Le gouvernement Bush a proposé trois raisons principales pour se lancer dans la guerre contre l’Irak. Une seule de ces raisons reste crédible : la nécessité de transformer le Moyen-Orient grâce à la démocratie en sapant ainsi le soutien dont jouissent les terroristes. Cet argument a-t-il cependant un meilleur fondement dans la réalité que les déclarations précédentes du gouvernement sur la menace « imminente » que représentaient les armes de destruction massive ou que le soutien supposé de Saddam Hussein à Al Qaida ?

Les inspecteurs ayant déterminé après l’invasion que les stocks d’ADM n’existaient pas, les agences centrales de renseignement étant maintenant convaincues que l’effet direct de la guerre en Irak a été de renforcer le recrutement pour Al Qaida à travers le monde arabe, le gouvernement Bush met évidemment l’accent sur la question de la démocratie. En effet, c’est devenu le thème dominant du second mandat de M. Bush. Comme le déclarait récemment le secrétaire d’État Condoleezza Rice dans un discours fait au Caire, « la liberté et la démocratie sont les seuls idéaux suffisamment puissants pour dépasser la haine, les divisions et la violence ».

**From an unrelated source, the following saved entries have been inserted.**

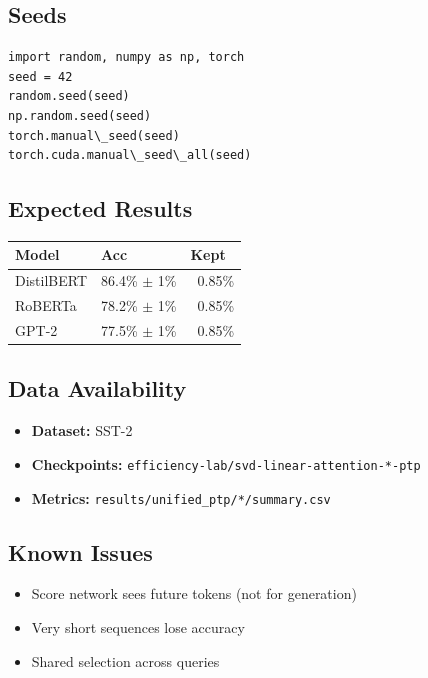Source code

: \subsection{Seeds}

\begin{lstlisting}
import random, numpy as np, torch
seed = 42
random.seed(seed)
np.random.seed(seed)
torch.manual\_seed(seed)
torch.cuda.manual\_seed\_all(seed)
\end{lstlisting}

\subsection{Expected Results}

\begin{table}[H]
\centering
\small
\begin{tabular}{lll}
\toprule
\textbf{Model} & \textbf{Acc} & \textbf{Kept} \\
\midrule
DistilBERT & 86.4\% $\pm$ 1\% & ~0.85\% \\
RoBERTa & 78.2\% $\pm$ 1\% & ~0.85\% \\
GPT-2 & 77.5\% $\pm$ 1\% & ~0.85\% \\
\bottomrule
\end{tabular}
\end{table}

\subsection{Data Availability}

\begin{itemize}
\item \textbf{Dataset:} SST-2
\item \textbf{Checkpoints:} \texttt{efficiency-lab/svd-linear-attention-*-ptp}
\item \textbf{Metrics:} \texttt{results/unified\_ptp/*/summary.csv}

\end{itemize}
\subsection{Known Issues}

\begin{itemize}
\item Score network sees future tokens (not for generation)
\item Very short sequences lose accuracy
\item Shared selection across queries

\end{itemize}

Les cyniques perçoivent cela comme un argument de convenance, qui a uniquement acquis un certain poids parce que les deux autres raisons justifiant la guerre se sont effondrées. Les sceptiques mettent surtout en cause la validité des arguments du gouvernement établissant le lien entre la démocratie et la réduction du terrorisme. Après tout, ce sont citoyens britanniques appartenant à l’une des plus vieilles démocraties au monde qui ont récemment lancé des attaques terroristes dans Londres. Tout comme ce fut un citoyen américain qui lança la pire attaque terroriste contre les États-Unis avant le 11 septembre 2001.

Les sceptiques n’ont pas tort, mais ils vont trop loin. D’un part, il est trop tôt pour juger des mérites de cet argument. Il faudra dix ans ou plus pour tirer une analyse complète de la guerre en Irak et de ses effets sur le Moyen-Orient. Il est clair que les élections de janvier 2005 ont marqué un pas décisif pour la région. Ces six derniers mois, nous avons assisté à des élections nationales au Liban et à des élections locales en Arabie saoudite. L’Égypte a amendé sa constitution pour permettre une élection présidentielle disputée. D’autres élections sont prévues en Irak et au sein de l’Autorité palestinienne. Comme le leader druze libanais Walid Jumblatt le déclarait : « Il me semble étrange de le dire, mais ce processus de changement a pu commencer grâce à l’invasion américaine en Irak ».